Predictive Factors of Quality of Life for Informal Caregivers of People with Acquired Neurological Disorders (Preprint)

Abstract

The impact of an acquired neurological injury extends beyond the affected individual and may affect the quality-of-life of their caregivers as well. Understanding the protective factors of these aspects is useful to aid in developing health promotion and prevention actions focused on this population.

This study aimed to check the predictive factors of the quality-of-life of informal caregivers of people with acquired neurological disorders.

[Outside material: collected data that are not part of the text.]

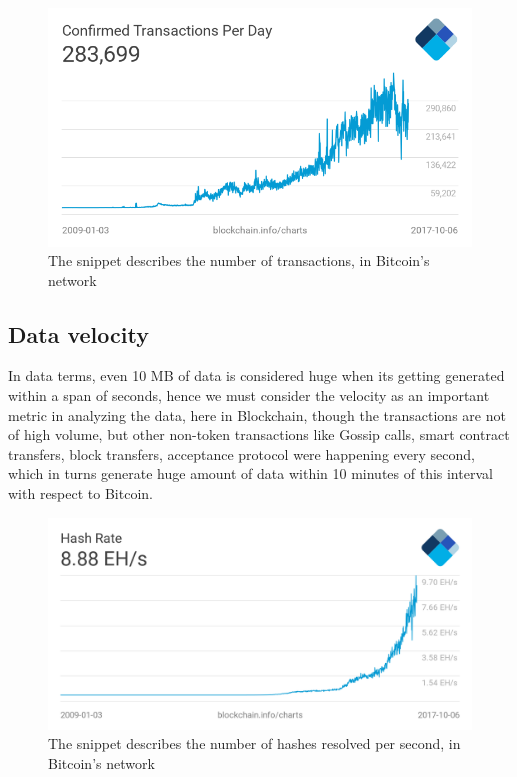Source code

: \documentclass[sigconf]{acmart}
\begin{document}
\begin{figure}
  \centering
  \includegraphics[width=1.0\columnwidth]{images/bitcoin-trans.png}
  \caption{The snippet describes the number of transactions, in Bitcoin's network } 
  \label{fig:Figure1} 
\end{figure}

\subsection{Data velocity}
In data terms, even 10 MB of data is considered huge when its getting generated within a span of seconds, hence we must consider the velocity as an important metric in analyzing the data, here in Blockchain, though the transactions are not of high volume, but other non-token transactions like Gossip calls, smart contract transfers, block transfers, acceptance protocol were happening every second, which in turns generate huge amount of data within 10 minutes of this interval with respect to Bitcoin.

\begin{figure}
  \centering
  \includegraphics[width=1.0\columnwidth]{images/hash-rate.png}
  \caption{The snippet describes the number of hashes resolved per second, in Bitcoin's network \cite{hastratepersec}} 
  \label{fig:Figure2} 
\end{figure}
\end{document}
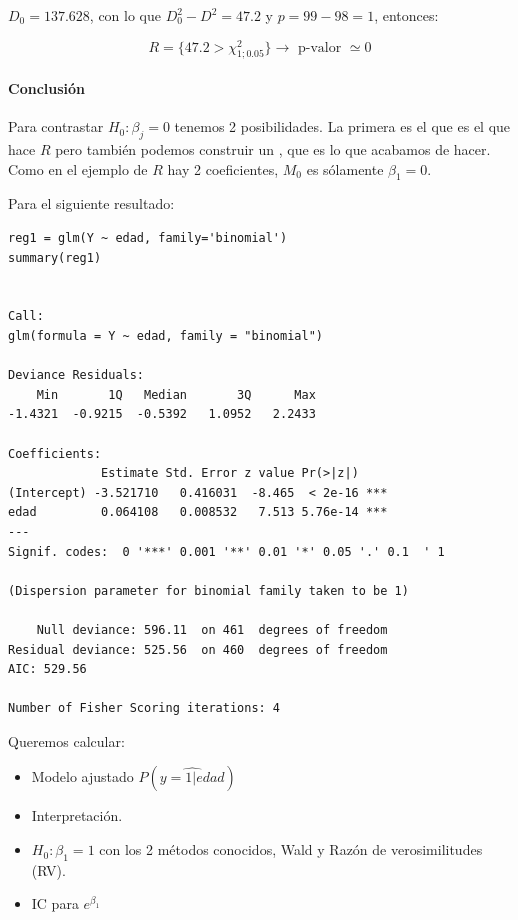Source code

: $D_0 = 137.628$, con lo que $D_0^2 - D^2  = 47.2$ y $p = 99-98 = 1$, entonces:

\[
R = \{47.2 > \chi^2_{1;0.05}\}\to \text{ p-valor } \simeq 0
\]

\paragraph{Conclusión}

Para contrastar $H_0 : β_j = 0$ tenemos 2 posibilidades. La primera es el \label{test:Wald} que es el que hace $R$ pero también podemos construir un \label{test:RV}, que es lo que acabamos de hacer. Como en el ejemplo de $R$ hay 2 coeficientes, $M_0$ es sólamente $β_1 = 0$.


\begin{example}

Para el siguiente resultado:

\begin{lstlisting}[style=mystyle]
reg1 = glm(Y ~ edad, family='binomial')
summary(reg1)


Call:
glm(formula = Y ~ edad, family = "binomial")

Deviance Residuals: 
    Min       1Q   Median       3Q      Max  
-1.4321  -0.9215  -0.5392   1.0952   2.2433  

Coefficients:
             Estimate Std. Error z value Pr(>|z|)    
(Intercept) -3.521710   0.416031  -8.465  < 2e-16 ***
edad         0.064108   0.008532   7.513 5.76e-14 ***
---
Signif. codes:  0 '***' 0.001 '**' 0.01 '*' 0.05 '.' 0.1  ' 1 

(Dispersion parameter for binomial family taken to be 1)

    Null deviance: 596.11  on 461  degrees of freedom
Residual deviance: 525.56  on 460  degrees of freedom
AIC: 529.56

Number of Fisher Scoring iterations: 4
\end{lstlisting}




Queremos calcular:
\begin{itemize}
  \item Modelo ajustado $P(\hat{y=1 | edad})$
  \item Interpretación.
  \item $H_0 : β_1 = 1$ con los 2 métodos conocidos, Wald y Razón de verosimilitudes (RV).
  \item IC para $e^{β_1}$
\end{itemize}


\end{example}
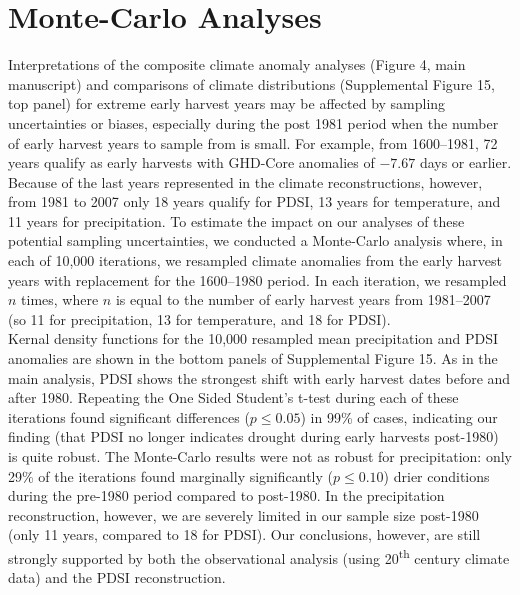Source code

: \documentclass[12pt]{article}
\begin{document}
\section*{Monte-Carlo Analyses}
\noindent Interpretations of the composite climate anomaly analyses (Figure 4, main manuscript) and comparisons of climate distributions (Supplemental Figure 15, top panel) for extreme early harvest years may be affected by sampling uncertainties or biases, especially during the post 1981 period when the number of early harvest years to sample from is small. For example, from 1600--1981, 72 years qualify as early harvests with GHD-Core anomalies of $-7.67$ days or earlier. Because of the last years represented in the climate reconstructions, however, from 1981 to 2007 only 18 years qualify for PDSI, 13 years for temperature, and 11 years for precipitation. To estimate the impact on our analyses of these potential sampling uncertainties, we conducted a Monte-Carlo analysis where, in each of 10,000 iterations, we resampled climate anomalies from the early harvest years with replacement for the 1600--1980 period. In each iteration, we resampled $n$ times, where $n$ is equal to the number of early harvest years from 1981--2007 (so 11 for precipitation, 13 for temperature, and 18 for PDSI).\\
\indent Kernal density functions for the 10,000 resampled mean precipitation and PDSI anomalies are shown in the bottom panels of Supplemental Figure 15. As in the main analysis, PDSI shows the strongest shift with early harvest dates before and after 1980. Repeating the One Sided Student's t-test during each of these iterations found significant differences ($p\le0.05$) in 99\% of cases, indicating our finding (that PDSI no longer indicates drought during early harvests post-1980) is quite robust. The Monte-Carlo results were not as robust for precipitation: only 29\% of the iterations found marginally significantly ($p\le0.10$) drier conditions during the pre-1980 period compared to post-1980. In the precipitation reconstruction, however, we are severely limited in our sample size post-1980 (only 11 years, compared to 18 for PDSI). Our conclusions, however, are still strongly supported by both the observational analysis (using 20\textsuperscript{th} century climate data) and the PDSI reconstruction.


\end{document}

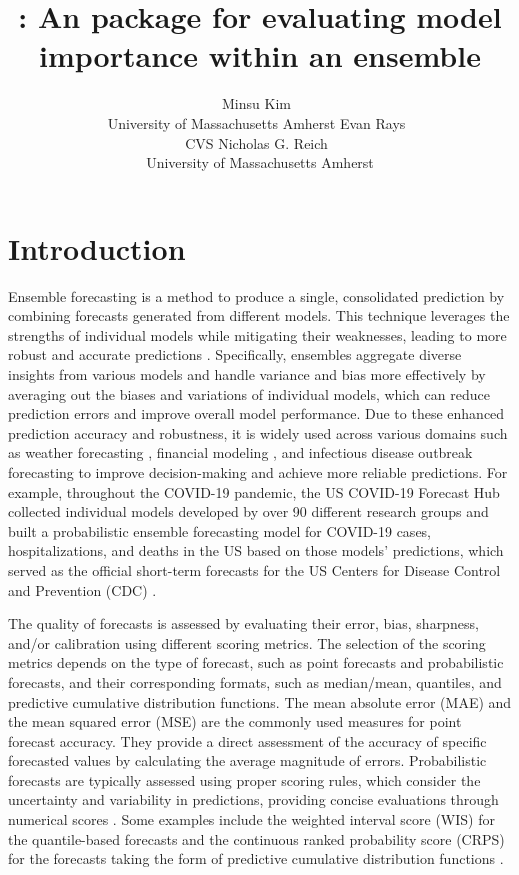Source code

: \documentclass[
  article,
  shortnames,
  notitle]{jss}
\author{Minsu Kim~\orcidlink{0009-0008-4637-3589}\\University of
Massachusetts Amherst \And Evan
Rays~\orcidlink{0000-0003-4035-0243}\\CVS \AND Nicholas G.
Reich~\orcidlink{0000-0003-3503-9899}\\University of Massachusetts
Amherst}
\title{\pkg{modelimportance}: An \proglang{R} package for evaluating
model importance within an ensemble}
\begin{document}
\maketitle


\section{Introduction}\label{sec:intro}

Ensemble forecasting is a method to produce a single, consolidated
prediction by combining forecasts generated from different models. This
technique leverages the strengths of individual models while mitigating
their weaknesses, leading to more robust and accurate predictions
\citep{gneiting2005weather, hastie01statisticallearning, lutz_applying_2019, viboud_rapidd_2018}.
Specifically, ensembles aggregate diverse insights from various models
and handle variance and bias more effectively by averaging out the
biases and variations of individual models, which can reduce prediction
errors and improve overall model performance. Due to these enhanced
prediction accuracy and robustness, it is widely used across various
domains such as weather forecasting
\citep{Guerra_2020, gneiting2005weather}, financial modeling
\citep{SUN2020101160, math11041054}, and infectious disease outbreak
forecasting \citep{ray_prediction_2018, reich_accuracy_2019} to improve
decision-making and achieve more reliable predictions. For example,
throughout the COVID-19 pandemic, the US COVID-19 Forecast Hub collected
individual models developed by over 90 different research groups and
built a probabilistic ensemble forecasting model for COVID-19 cases,
hospitalizations, and deaths in the US based on those models'
predictions, which served as the official short-term forecasts for the
US Centers for Disease Control and Prevention (CDC) \citep{kim2024}.

The quality of forecasts is assessed by evaluating their error, bias,
sharpness, and/or calibration using different scoring metrics. The
selection of the scoring metrics depends on the type of forecast, such
as point forecasts and probabilistic forecasts, and their corresponding
formats, such as median/mean, quantiles, and predictive cumulative
distribution functions. The mean absolute error (MAE) and the mean
squared error (MSE) are the commonly used measures for point forecast
accuracy. They provide a direct assessment of the accuracy of specific
forecasted values by calculating the average magnitude of errors.
Probabilistic forecasts are typically assessed using proper scoring
rules, which consider the uncertainty and variability in predictions,
providing concise evaluations through numerical scores
\citep{gneiting_strictly_2007}. Some examples include the weighted
interval score (WIS) for the quantile-based forecasts and the continuous
ranked probability score (CRPS) for the forecasts taking the form of
predictive cumulative distribution functions
\citep{bracher_evaluating_2021}.
\end{document}
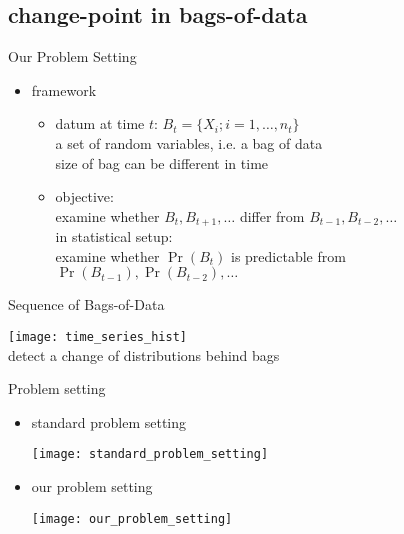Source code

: \documentclass[fleqn,aspectratio=1610]{beamer}
\begin{document}
\subsection{change-point in bags-of-data}
\label{sec:orge7d9aa0}
\begin{frame}[label={sec:org1fbd2eb}]{Our Problem Setting}
\begin{itemize}
\item framework
\begin{itemize}
\item datum at time \(t\): \(B_t=\{X_i;i=1,\dotsc,n_t\}\) \\[0pt]
a set of random variables, i.e. a bag of data\\[0pt]
\alert{size of bag can be different in time}
\item objective: \\[0pt]
examine whether \(B_t,B_{t+1},\dotsc\) differ from 
\(B_{t-1},B_{t-2},\dotsc\) \\[4pt]
in statistical setup:\\[0pt]
\alert{examine whether \(\Pr(B_t)\) is predictable from \(\Pr(B_{t-1}),\Pr(B_{t-2}),\dotsc\)}

\nocite{KoshijimaHinoMurata2015}
\end{itemize}
\end{itemize}
\end{frame}

\begin{frame}[label={sec:org007d6e6}]{Sequence of Bags-of-Data}
\begin{center}
\texttt{[image: time\_series\_hist]}\\[0pt]
detect a change of distributions behind bags
\end{center}
\end{frame}

\begin{frame}[label={sec:org6028c8c}]{Problem setting}
\begin{itemize}
\item standard problem setting
\begin{center}
\texttt{[image: standard\_problem\_setting]}
\end{center}
\item \alert{our problem setting}
\begin{center}
\texttt{[image: our\_problem\_setting]}
\end{center}
\end{itemize}
\end{frame}
\end{document}
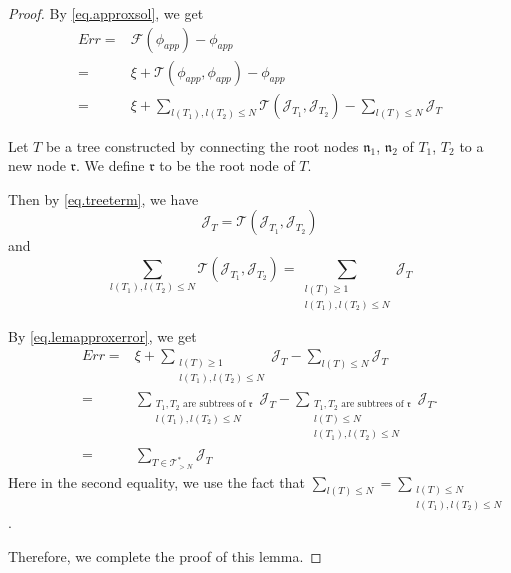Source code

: \begin{proof} By \eqref{eq.approxsol}, we get
\begin{equation}\label{eq.lemapproxerror}
\begin{split}
    Err=&\mathcal{F}(\phi_{app})-\phi_{app}    
    \\
    =&\xi+\mathcal{T}(\phi_{app},\phi_{app})-\phi_{app}
    \\
    =&\xi+\sum_{l(T_1),l(T_2)\le N} \mathcal{T}(\mathcal{J}_{T_1},\mathcal{J}_{T_2})-\sum_{l(T)\le N} \mathcal{J}_T
\end{split}
\end{equation}

Let $T$ be a tree constructed by connecting the root nodes $\mathfrak{n}_1$, $\mathfrak{n}_2$ of $T_1$, $T_2$ to a new node $\mathfrak{r}$. We define $\mathfrak{r}$ to be the root node of $T$.

Then by \eqref{eq.treeterm}, we have
\begin{equation}
    \mathcal{J}_T=\mathcal{T}(\mathcal{J}_{T_1}, \mathcal{J}_{T_2})
\end{equation}
and 
\begin{equation}
    \sum_{l(T_1),l(T_2)\le N} \mathcal{T}(\mathcal{J}_{T_1},\mathcal{J}_{T_2})=\sum_{\substack{l(T)\ge 1\\ l(T_1),l(T_2)\le N}} \mathcal{J}_{T}
\end{equation}

By \eqref{eq.lemapproxerror}, we get
\begin{equation}
\begin{split}
    Err=&\xi+\sum_{\substack{l(T)\ge 1\\ l(T_1),l(T_2)\le N}} \mathcal{J}_{T}-\sum_{l(T)\le N} \mathcal{J}_T
    \\
    =&\sum_{\substack{T_1,T_2\text{ are subtrees of }\mathfrak{r}\\ l(T_1),l(T_2)\le N}} \mathcal{J}_{T}-\sum_{\substack{T_1,T_2\text{ are subtrees of }\mathfrak{r}\\l(T)\le N\\ l(T_1),l(T_2)\le N}} \mathcal{J}_T.
    \\
    =&\sum_{T\in \mathcal{T}_{>N}^*} \mathcal{J}_T
\end{split}
\end{equation}
Here in the second equality, we use the fact that $\sum_{l(T)\le N}=\sum_{\substack{l(T)\le N\\ l(T_1),l(T_2)\le N}}$.

Therefore, we complete the proof of this lemma.
\end{proof}

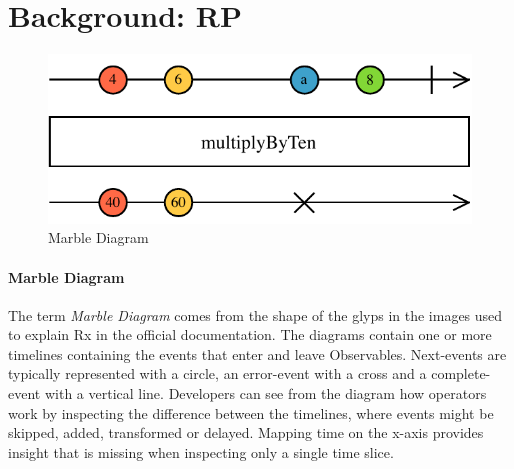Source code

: \section{Background: RP}

\label{background}


\begin{figure}[t]
\centering
\includegraphics[width=\columnwidth]{images/marble-diagram.pdf}
\caption{Marble Diagram}
\label{marblediagram-image}
\end{figure}

\paragraph{Marble Diagram}
\label{marblediagram}
The term \textit{Marble Diagram} comes from the shape of the glyps in the images used to explain Rx in the official documentation. 
The diagrams contain one or more timelines containing the events that enter and leave Observables. 
Next-events are typically represented with a circle, an error-event with a cross and a complete-event with a vertical line.
Developers can see from the diagram how operators work by inspecting the difference between the timelines, 
where events might be skipped, added, transformed or delayed. 
Mapping time on the x-axis provides insight that is missing when inspecting only a single time slice. 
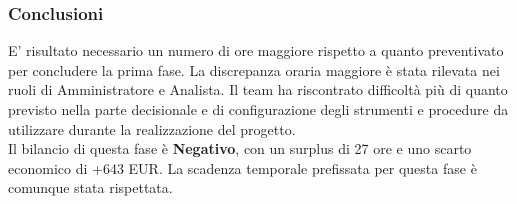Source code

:\subsubsection{Conclusioni}
E' risultato necessario un numero di ore maggiore rispetto a quanto preventivato per concludere la prima fase. La discrepanza oraria maggiore è stata rilevata nei ruoli di Amministratore e Analista. Il team ha riscontrato difficoltà più di quanto previsto nella parte decisionale e di configurazione degli strumenti e procedure da utilizzare durante la realizzazione del progetto.
\\Il bilancio di questa fase è \textbf{Negativo}, con un surplus di 27 ore e uno scarto economico di +643 EUR. La scadenza temporale prefissata per questa fase è comunque stata rispettata.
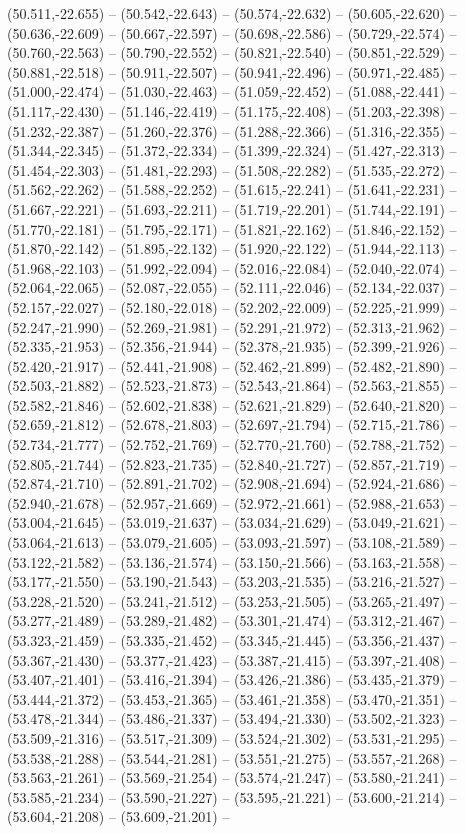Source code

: (50.511,-22.655) -- (50.542,-22.643) -- (50.574,-22.632) -- (50.605,-22.620) -- (50.636,-22.609) -- (50.667,-22.597) -- (50.698,-22.586) -- (50.729,-22.574) -- (50.760,-22.563) -- (50.790,-22.552) -- (50.821,-22.540) -- (50.851,-22.529) -- (50.881,-22.518) -- (50.911,-22.507) -- (50.941,-22.496) -- (50.971,-22.485) -- (51.000,-22.474) -- (51.030,-22.463) -- (51.059,-22.452) -- (51.088,-22.441) -- (51.117,-22.430) -- (51.146,-22.419) -- (51.175,-22.408) -- (51.203,-22.398) -- (51.232,-22.387) -- (51.260,-22.376) -- (51.288,-22.366) -- (51.316,-22.355) -- (51.344,-22.345) -- (51.372,-22.334) -- (51.399,-22.324) -- (51.427,-22.313) -- (51.454,-22.303) -- (51.481,-22.293) -- (51.508,-22.282) -- (51.535,-22.272) -- (51.562,-22.262) -- (51.588,-22.252) -- (51.615,-22.241) -- (51.641,-22.231) -- (51.667,-22.221) -- (51.693,-22.211) -- (51.719,-22.201) -- (51.744,-22.191) -- (51.770,-22.181) -- (51.795,-22.171) -- (51.821,-22.162) -- (51.846,-22.152) -- (51.870,-22.142) -- (51.895,-22.132) -- (51.920,-22.122) -- (51.944,-22.113) -- (51.968,-22.103) -- (51.992,-22.094) -- (52.016,-22.084) -- (52.040,-22.074) -- (52.064,-22.065) -- (52.087,-22.055) -- (52.111,-22.046) -- (52.134,-22.037) -- (52.157,-22.027) -- (52.180,-22.018) -- (52.202,-22.009) -- (52.225,-21.999) -- (52.247,-21.990) -- (52.269,-21.981) -- (52.291,-21.972) -- (52.313,-21.962) -- (52.335,-21.953) -- (52.356,-21.944) -- (52.378,-21.935) -- (52.399,-21.926) -- (52.420,-21.917) -- (52.441,-21.908) -- (52.462,-21.899) -- (52.482,-21.890) -- (52.503,-21.882) -- (52.523,-21.873) -- (52.543,-21.864) -- (52.563,-21.855) -- (52.582,-21.846) -- (52.602,-21.838) -- (52.621,-21.829) -- (52.640,-21.820) -- (52.659,-21.812) -- (52.678,-21.803) -- (52.697,-21.794) -- (52.715,-21.786) -- (52.734,-21.777) -- (52.752,-21.769) -- (52.770,-21.760) -- (52.788,-21.752) -- (52.805,-21.744) -- (52.823,-21.735) -- (52.840,-21.727) -- (52.857,-21.719) -- (52.874,-21.710) -- (52.891,-21.702) -- (52.908,-21.694) -- (52.924,-21.686) -- (52.940,-21.678) -- (52.957,-21.669) -- (52.972,-21.661) -- (52.988,-21.653) -- (53.004,-21.645) -- (53.019,-21.637) -- (53.034,-21.629) -- (53.049,-21.621) -- (53.064,-21.613) -- (53.079,-21.605) -- (53.093,-21.597) -- (53.108,-21.589) -- (53.122,-21.582) -- (53.136,-21.574) -- (53.150,-21.566) -- (53.163,-21.558) -- (53.177,-21.550) -- (53.190,-21.543) -- (53.203,-21.535) -- (53.216,-21.527) -- (53.228,-21.520) -- (53.241,-21.512) -- (53.253,-21.505) -- (53.265,-21.497) -- (53.277,-21.489) -- (53.289,-21.482) -- (53.301,-21.474) -- (53.312,-21.467) -- (53.323,-21.459) -- (53.335,-21.452) -- (53.345,-21.445) -- (53.356,-21.437) -- (53.367,-21.430) -- (53.377,-21.423) -- (53.387,-21.415) -- (53.397,-21.408) -- (53.407,-21.401) -- (53.416,-21.394) -- (53.426,-21.386) -- (53.435,-21.379) -- (53.444,-21.372) -- (53.453,-21.365) -- (53.461,-21.358) -- (53.470,-21.351) -- (53.478,-21.344) -- (53.486,-21.337) -- (53.494,-21.330) -- (53.502,-21.323) -- (53.509,-21.316) -- (53.517,-21.309) -- (53.524,-21.302) -- (53.531,-21.295) -- (53.538,-21.288) -- (53.544,-21.281) -- (53.551,-21.275) -- (53.557,-21.268) -- (53.563,-21.261) -- (53.569,-21.254) -- (53.574,-21.247) -- (53.580,-21.241) -- (53.585,-21.234) -- (53.590,-21.227) -- (53.595,-21.221) -- (53.600,-21.214) -- (53.604,-21.208) -- (53.609,-21.201) -- 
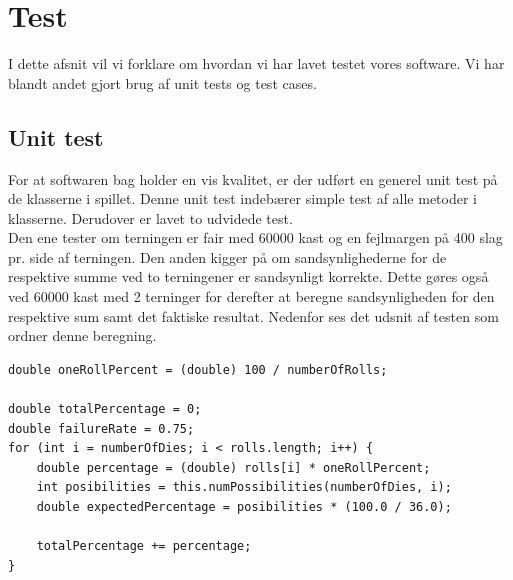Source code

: \chapter{Test}

I dette afsnit vil vi forklare om hvordan vi har lavet testet vores software.
Vi har blandt andet gjort brug af unit tests og test cases.

\section{Unit test}

For at softwaren bag holder en vis kvalitet, er der udført en generel unit test på de klasserne i spillet.
Denne unit test indebærer simple test af alle metoder i klasserne.
Derudover er lavet to udvidede test.
\\
Den ene tester om terningen er fair med 60000 kast og en fejlmargen på 400 slag pr. side af terningen.
Den anden kigger på om sandsynlighederne for de respektive summe ved to terningener er sandsynligt korrekte.
Dette gøres også ved 60000 kast med 2 terninger for derefter at beregne sandsynligheden for den respektive sum samt det faktiske resultat.
Nedenfor ses det udsnit af testen som ordner denne beregning.
\\

\begin{lstlisting}
double oneRollPercent = (double) 100 / numberOfRolls;
    
double totalPercentage = 0;
double failureRate = 0.75;
for (int i = numberOfDies; i < rolls.length; i++) {
    double percentage = (double) rolls[i] * oneRollPercent;
    int posibilities = this.numPossibilities(numberOfDies, i);
    double expectedPercentage = posibilities * (100.0 / 36.0);

    totalPercentage += percentage;
}
\end{lstlisting}
\newpage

This was a cross-sectional and quantitative observational research. Data collection was conducted using an online survey, including questions about the sociodemographic and health data of caregivers, a quality-of-life questionnaire (WHOQOL-Bref), and the Zarit burden scale. The participants were caregivers of individuals with acquired neurological conditions, of any gender and over 18 years of age, who were one of the main caregivers of the ailing person for at least 6 months. The caregivers over 60 years of age, paid, and previously diagnosed with neurological diseases were excluded. A multiple linear regression was modeled for statistical analysis, and a significance level of 5% was considered statistically significant.

The study involved 144 informal caregivers, mostly women with an average age of 43.7 years. 51.3% were children, with completed higher education and paid employment. 42.36% of the caregivers experienced mild to moderate burden. The predictors of the quality-of-life included the level of burden, sleep difficulties, diagnosis of depression or anxiety, duration of caregiving, patient's use of a feeding tube, and the caregiver's education level.

The quality-of-life of primary caregivers is related to the level of burden, sleep difficulties, the use of feeding tubes, and other diagnoses regarding the cared-for patient.